[INSTRUCTIONS TO FOLLOW]:
Repeat the data below exactly, dropping any pictures it holds.

[RECORD EXTRACTS]:
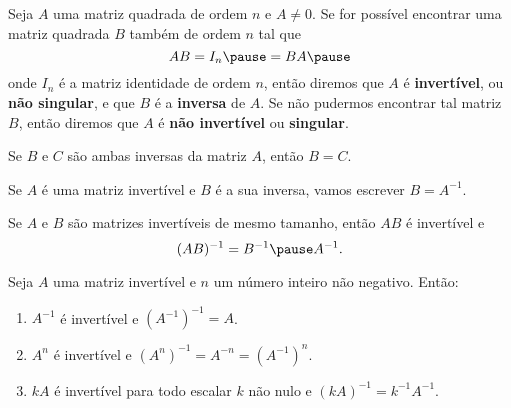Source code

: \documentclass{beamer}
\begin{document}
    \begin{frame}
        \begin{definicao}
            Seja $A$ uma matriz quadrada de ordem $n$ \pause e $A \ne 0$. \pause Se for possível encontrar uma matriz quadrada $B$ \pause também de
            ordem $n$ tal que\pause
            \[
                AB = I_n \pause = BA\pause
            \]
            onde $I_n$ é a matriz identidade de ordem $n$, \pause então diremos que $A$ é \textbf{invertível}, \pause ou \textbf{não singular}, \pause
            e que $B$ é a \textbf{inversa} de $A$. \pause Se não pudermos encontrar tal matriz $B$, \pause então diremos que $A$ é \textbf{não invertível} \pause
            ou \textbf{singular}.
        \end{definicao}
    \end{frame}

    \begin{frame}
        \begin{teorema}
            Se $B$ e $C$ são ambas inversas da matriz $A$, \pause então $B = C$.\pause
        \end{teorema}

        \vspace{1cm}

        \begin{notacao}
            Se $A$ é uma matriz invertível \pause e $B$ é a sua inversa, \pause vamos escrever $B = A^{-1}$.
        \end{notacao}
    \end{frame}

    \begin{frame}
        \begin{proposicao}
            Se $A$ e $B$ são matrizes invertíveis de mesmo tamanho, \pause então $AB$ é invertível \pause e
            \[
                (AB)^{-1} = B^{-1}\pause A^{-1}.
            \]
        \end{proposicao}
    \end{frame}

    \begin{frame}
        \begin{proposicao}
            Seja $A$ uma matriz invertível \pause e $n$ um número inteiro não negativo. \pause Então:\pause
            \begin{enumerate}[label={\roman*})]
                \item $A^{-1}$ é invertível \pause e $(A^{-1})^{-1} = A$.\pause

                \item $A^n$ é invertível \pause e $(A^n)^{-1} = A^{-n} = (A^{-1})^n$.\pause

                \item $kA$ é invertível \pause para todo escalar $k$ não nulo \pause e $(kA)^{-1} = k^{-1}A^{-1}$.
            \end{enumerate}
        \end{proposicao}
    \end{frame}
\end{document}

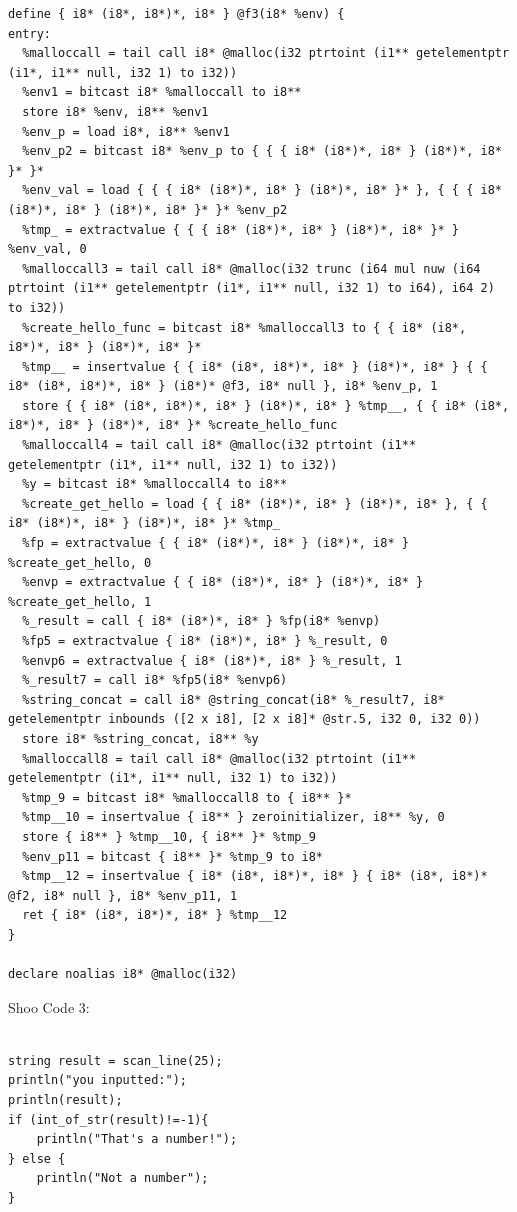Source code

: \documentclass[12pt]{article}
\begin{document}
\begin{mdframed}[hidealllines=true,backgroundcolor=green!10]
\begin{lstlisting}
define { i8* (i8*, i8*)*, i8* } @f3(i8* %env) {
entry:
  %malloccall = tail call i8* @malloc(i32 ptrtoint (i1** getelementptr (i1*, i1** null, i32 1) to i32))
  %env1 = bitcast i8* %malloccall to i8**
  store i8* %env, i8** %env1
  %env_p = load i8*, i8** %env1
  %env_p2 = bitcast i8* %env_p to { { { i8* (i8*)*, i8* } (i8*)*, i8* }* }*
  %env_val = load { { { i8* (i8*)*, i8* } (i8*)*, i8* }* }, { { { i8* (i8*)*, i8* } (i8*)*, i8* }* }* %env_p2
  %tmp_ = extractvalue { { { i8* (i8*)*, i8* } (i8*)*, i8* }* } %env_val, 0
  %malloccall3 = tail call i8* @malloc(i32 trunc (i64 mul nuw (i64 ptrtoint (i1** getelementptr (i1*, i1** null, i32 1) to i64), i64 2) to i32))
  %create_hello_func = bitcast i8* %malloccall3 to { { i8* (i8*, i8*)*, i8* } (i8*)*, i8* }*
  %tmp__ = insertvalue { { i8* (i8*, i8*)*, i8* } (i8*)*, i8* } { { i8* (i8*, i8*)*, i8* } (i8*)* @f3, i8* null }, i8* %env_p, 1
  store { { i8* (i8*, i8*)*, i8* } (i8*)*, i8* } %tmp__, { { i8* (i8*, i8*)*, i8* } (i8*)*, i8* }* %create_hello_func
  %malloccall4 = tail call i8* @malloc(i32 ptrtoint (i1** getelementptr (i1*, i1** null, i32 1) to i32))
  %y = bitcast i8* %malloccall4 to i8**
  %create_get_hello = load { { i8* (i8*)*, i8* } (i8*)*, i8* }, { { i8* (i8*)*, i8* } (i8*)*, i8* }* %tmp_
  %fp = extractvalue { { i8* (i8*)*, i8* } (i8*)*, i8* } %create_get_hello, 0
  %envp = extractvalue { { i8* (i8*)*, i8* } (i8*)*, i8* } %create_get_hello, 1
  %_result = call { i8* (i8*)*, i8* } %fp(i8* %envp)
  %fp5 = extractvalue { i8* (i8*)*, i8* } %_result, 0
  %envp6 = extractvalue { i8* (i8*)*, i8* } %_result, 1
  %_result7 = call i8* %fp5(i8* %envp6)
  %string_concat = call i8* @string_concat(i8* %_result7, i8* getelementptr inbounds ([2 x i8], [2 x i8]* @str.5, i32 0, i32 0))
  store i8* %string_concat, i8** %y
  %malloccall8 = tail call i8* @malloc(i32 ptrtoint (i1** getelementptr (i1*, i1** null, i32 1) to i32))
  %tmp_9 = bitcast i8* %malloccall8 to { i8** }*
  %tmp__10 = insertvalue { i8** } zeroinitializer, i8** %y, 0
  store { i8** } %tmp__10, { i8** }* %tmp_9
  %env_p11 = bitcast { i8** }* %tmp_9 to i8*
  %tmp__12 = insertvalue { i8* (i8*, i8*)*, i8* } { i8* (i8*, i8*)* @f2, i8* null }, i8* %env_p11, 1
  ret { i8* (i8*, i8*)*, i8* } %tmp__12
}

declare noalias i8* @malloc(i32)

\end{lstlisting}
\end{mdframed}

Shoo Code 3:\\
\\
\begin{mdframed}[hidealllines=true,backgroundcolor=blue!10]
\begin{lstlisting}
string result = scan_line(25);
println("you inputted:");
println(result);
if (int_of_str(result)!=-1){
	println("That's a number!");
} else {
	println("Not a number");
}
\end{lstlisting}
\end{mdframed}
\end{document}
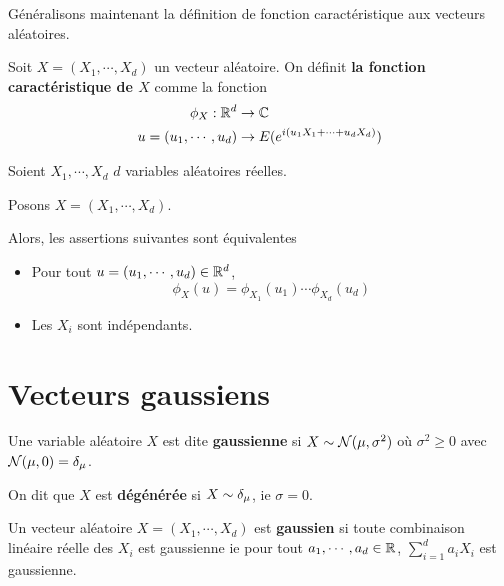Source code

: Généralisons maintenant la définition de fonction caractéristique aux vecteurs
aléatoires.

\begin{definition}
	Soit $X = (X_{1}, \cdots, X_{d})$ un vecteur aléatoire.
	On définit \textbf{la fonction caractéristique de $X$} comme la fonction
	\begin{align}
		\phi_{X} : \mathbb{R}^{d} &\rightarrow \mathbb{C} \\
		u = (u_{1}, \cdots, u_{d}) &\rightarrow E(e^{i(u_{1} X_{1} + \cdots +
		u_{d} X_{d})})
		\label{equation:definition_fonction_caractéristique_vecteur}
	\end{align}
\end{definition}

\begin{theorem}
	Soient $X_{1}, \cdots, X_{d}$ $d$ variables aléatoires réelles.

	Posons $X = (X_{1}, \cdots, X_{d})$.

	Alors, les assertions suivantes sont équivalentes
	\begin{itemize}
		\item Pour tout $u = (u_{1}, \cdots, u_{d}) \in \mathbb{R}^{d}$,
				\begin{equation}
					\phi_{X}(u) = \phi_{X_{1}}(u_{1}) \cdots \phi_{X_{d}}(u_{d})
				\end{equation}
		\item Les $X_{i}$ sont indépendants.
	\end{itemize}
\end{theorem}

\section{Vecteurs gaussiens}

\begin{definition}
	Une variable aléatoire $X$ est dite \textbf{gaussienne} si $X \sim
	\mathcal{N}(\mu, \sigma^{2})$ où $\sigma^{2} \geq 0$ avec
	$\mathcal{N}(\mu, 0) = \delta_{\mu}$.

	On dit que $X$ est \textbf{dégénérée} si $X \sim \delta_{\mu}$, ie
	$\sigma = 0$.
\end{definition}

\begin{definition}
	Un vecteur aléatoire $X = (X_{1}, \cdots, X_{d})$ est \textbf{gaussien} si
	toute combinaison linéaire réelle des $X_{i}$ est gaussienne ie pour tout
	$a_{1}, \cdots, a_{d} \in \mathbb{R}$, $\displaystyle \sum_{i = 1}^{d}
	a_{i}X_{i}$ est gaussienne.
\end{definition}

[ANSWER]:
Source code

: \documentclass{beamer}
\begin{document}
    \begin{frame}
        \begin{definicao}
            Seja $A$ uma matriz quadrada de ordem $n$ \pause e $A \ne 0$. \pause Se for possível encontrar uma matriz quadrada $B$ \pause também de
            ordem $n$ tal que\pause
            \[
                AB = I_n \pause = BA\pause
            \]
            onde $I_n$ é a matriz identidade de ordem $n$, \pause então diremos que $A$ é \textbf{invertível}, \pause ou \textbf{não singular}, \pause
            e que $B$ é a \textbf{inversa} de $A$. \pause Se não pudermos encontrar tal matriz $B$, \pause então diremos que $A$ é \textbf{não invertível} \pause
            ou \textbf{singular}.
        \end{definicao}
    \end{frame}

    \begin{frame}
        \begin{teorema}
            Se $B$ e $C$ são ambas inversas da matriz $A$, \pause então $B = C$.\pause
        \end{teorema}

        \vspace{1cm}

        \begin{notacao}
            Se $A$ é uma matriz invertível \pause e $B$ é a sua inversa, \pause vamos escrever $B = A^{-1}$.
        \end{notacao}
    \end{frame}

    \begin{frame}
        \begin{proposicao}
            Se $A$ e $B$ são matrizes invertíveis de mesmo tamanho, \pause então $AB$ é invertível \pause e
            \[
                (AB)^{-1} = B^{-1}\pause A^{-1}.
            \]
        \end{proposicao}
    \end{frame}

    \begin{frame}
        \begin{proposicao}
            Seja $A$ uma matriz invertível \pause e $n$ um número inteiro não negativo. \pause Então:\pause
            \begin{enumerate}[label={\roman*})]
                \item $A^{-1}$ é invertível \pause e $(A^{-1})^{-1} = A$.\pause

                \item $A^n$ é invertível \pause e $(A^n)^{-1} = A^{-n} = (A^{-1})^n$.\pause

                \item $kA$ é invertível \pause para todo escalar $k$ não nulo \pause e $(kA)^{-1} = k^{-1}A^{-1}$.
            \end{enumerate}
        \end{proposicao}
    \end{frame}
\end{document}

Source code

: \documentclass[12pt]{article}
\begin{document}
\begin{mdframed}[hidealllines=true,backgroundcolor=green!10]
\begin{lstlisting}
define { i8* (i8*, i8*)*, i8* } @f3(i8* %env) {
entry:
  %malloccall = tail call i8* @malloc(i32 ptrtoint (i1** getelementptr (i1*, i1** null, i32 1) to i32))
  %env1 = bitcast i8* %malloccall to i8**
  store i8* %env, i8** %env1
  %env_p = load i8*, i8** %env1
  %env_p2 = bitcast i8* %env_p to { { { i8* (i8*)*, i8* } (i8*)*, i8* }* }*
  %env_val = load { { { i8* (i8*)*, i8* } (i8*)*, i8* }* }, { { { i8* (i8*)*, i8* } (i8*)*, i8* }* }* %env_p2
  %tmp_ = extractvalue { { { i8* (i8*)*, i8* } (i8*)*, i8* }* } %env_val, 0
  %malloccall3 = tail call i8* @malloc(i32 trunc (i64 mul nuw (i64 ptrtoint (i1** getelementptr (i1*, i1** null, i32 1) to i64), i64 2) to i32))
  %create_hello_func = bitcast i8* %malloccall3 to { { i8* (i8*, i8*)*, i8* } (i8*)*, i8* }*
  %tmp__ = insertvalue { { i8* (i8*, i8*)*, i8* } (i8*)*, i8* } { { i8* (i8*, i8*)*, i8* } (i8*)* @f3, i8* null }, i8* %env_p, 1
  store { { i8* (i8*, i8*)*, i8* } (i8*)*, i8* } %tmp__, { { i8* (i8*, i8*)*, i8* } (i8*)*, i8* }* %create_hello_func
  %malloccall4 = tail call i8* @malloc(i32 ptrtoint (i1** getelementptr (i1*, i1** null, i32 1) to i32))
  %y = bitcast i8* %malloccall4 to i8**
  %create_get_hello = load { { i8* (i8*)*, i8* } (i8*)*, i8* }, { { i8* (i8*)*, i8* } (i8*)*, i8* }* %tmp_
  %fp = extractvalue { { i8* (i8*)*, i8* } (i8*)*, i8* } %create_get_hello, 0
  %envp = extractvalue { { i8* (i8*)*, i8* } (i8*)*, i8* } %create_get_hello, 1
  %_result = call { i8* (i8*)*, i8* } %fp(i8* %envp)
  %fp5 = extractvalue { i8* (i8*)*, i8* } %_result, 0
  %envp6 = extractvalue { i8* (i8*)*, i8* } %_result, 1
  %_result7 = call i8* %fp5(i8* %envp6)
  %string_concat = call i8* @string_concat(i8* %_result7, i8* getelementptr inbounds ([2 x i8], [2 x i8]* @str.5, i32 0, i32 0))
  store i8* %string_concat, i8** %y
  %malloccall8 = tail call i8* @malloc(i32 ptrtoint (i1** getelementptr (i1*, i1** null, i32 1) to i32))
  %tmp_9 = bitcast i8* %malloccall8 to { i8** }*
  %tmp__10 = insertvalue { i8** } zeroinitializer, i8** %y, 0
  store { i8** } %tmp__10, { i8** }* %tmp_9
  %env_p11 = bitcast { i8** }* %tmp_9 to i8*
  %tmp__12 = insertvalue { i8* (i8*, i8*)*, i8* } { i8* (i8*, i8*)* @f2, i8* null }, i8* %env_p11, 1
  ret { i8* (i8*, i8*)*, i8* } %tmp__12
}

declare noalias i8* @malloc(i32)

\end{lstlisting}
\end{mdframed}

Shoo Code 3:\\
\\
\begin{mdframed}[hidealllines=true,backgroundcolor=blue!10]
\begin{lstlisting}
string result = scan_line(25);
println("you inputted:");
println(result);
if (int_of_str(result)!=-1){
	println("That's a number!");
} else {
	println("Not a number");
}
\end{lstlisting}
\end{mdframed}
\end{document}
Source code

: Généralisons maintenant la définition de fonction caractéristique aux vecteurs
aléatoires.

\begin{definition}
	Soit $X = (X_{1}, \cdots, X_{d})$ un vecteur aléatoire.
	On définit \textbf{la fonction caractéristique de $X$} comme la fonction
	\begin{align}
		\phi_{X} : \mathbb{R}^{d} &\rightarrow \mathbb{C} \\
		u = (u_{1}, \cdots, u_{d}) &\rightarrow E(e^{i(u_{1} X_{1} + \cdots +
		u_{d} X_{d})})
		\label{equation:definition_fonction_caractéristique_vecteur}
	\end{align}
\end{definition}

\begin{theorem}
	Soient $X_{1}, \cdots, X_{d}$ $d$ variables aléatoires réelles.

	Posons $X = (X_{1}, \cdots, X_{d})$.

	Alors, les assertions suivantes sont équivalentes
	\begin{itemize}
		\item Pour tout $u = (u_{1}, \cdots, u_{d}) \in \mathbb{R}^{d}$,
				\begin{equation}
					\phi_{X}(u) = \phi_{X_{1}}(u_{1}) \cdots \phi_{X_{d}}(u_{d})
				\end{equation}
		\item Les $X_{i}$ sont indépendants.
	\end{itemize}
\end{theorem}

\section{Vecteurs gaussiens}

\begin{definition}
	Une variable aléatoire $X$ est dite \textbf{gaussienne} si $X \sim
	\mathcal{N}(\mu, \sigma^{2})$ où $\sigma^{2} \geq 0$ avec
	$\mathcal{N}(\mu, 0) = \delta_{\mu}$.

	On dit que $X$ est \textbf{dégénérée} si $X \sim \delta_{\mu}$, ie
	$\sigma = 0$.
\end{definition}

\begin{definition}
	Un vecteur aléatoire $X = (X_{1}, \cdots, X_{d})$ est \textbf{gaussien} si
	toute combinaison linéaire réelle des $X_{i}$ est gaussienne ie pour tout
	$a_{1}, \cdots, a_{d} \in \mathbb{R}$, $\displaystyle \sum_{i = 1}^{d}
	a_{i}X_{i}$ est gaussienne.
\end{definition}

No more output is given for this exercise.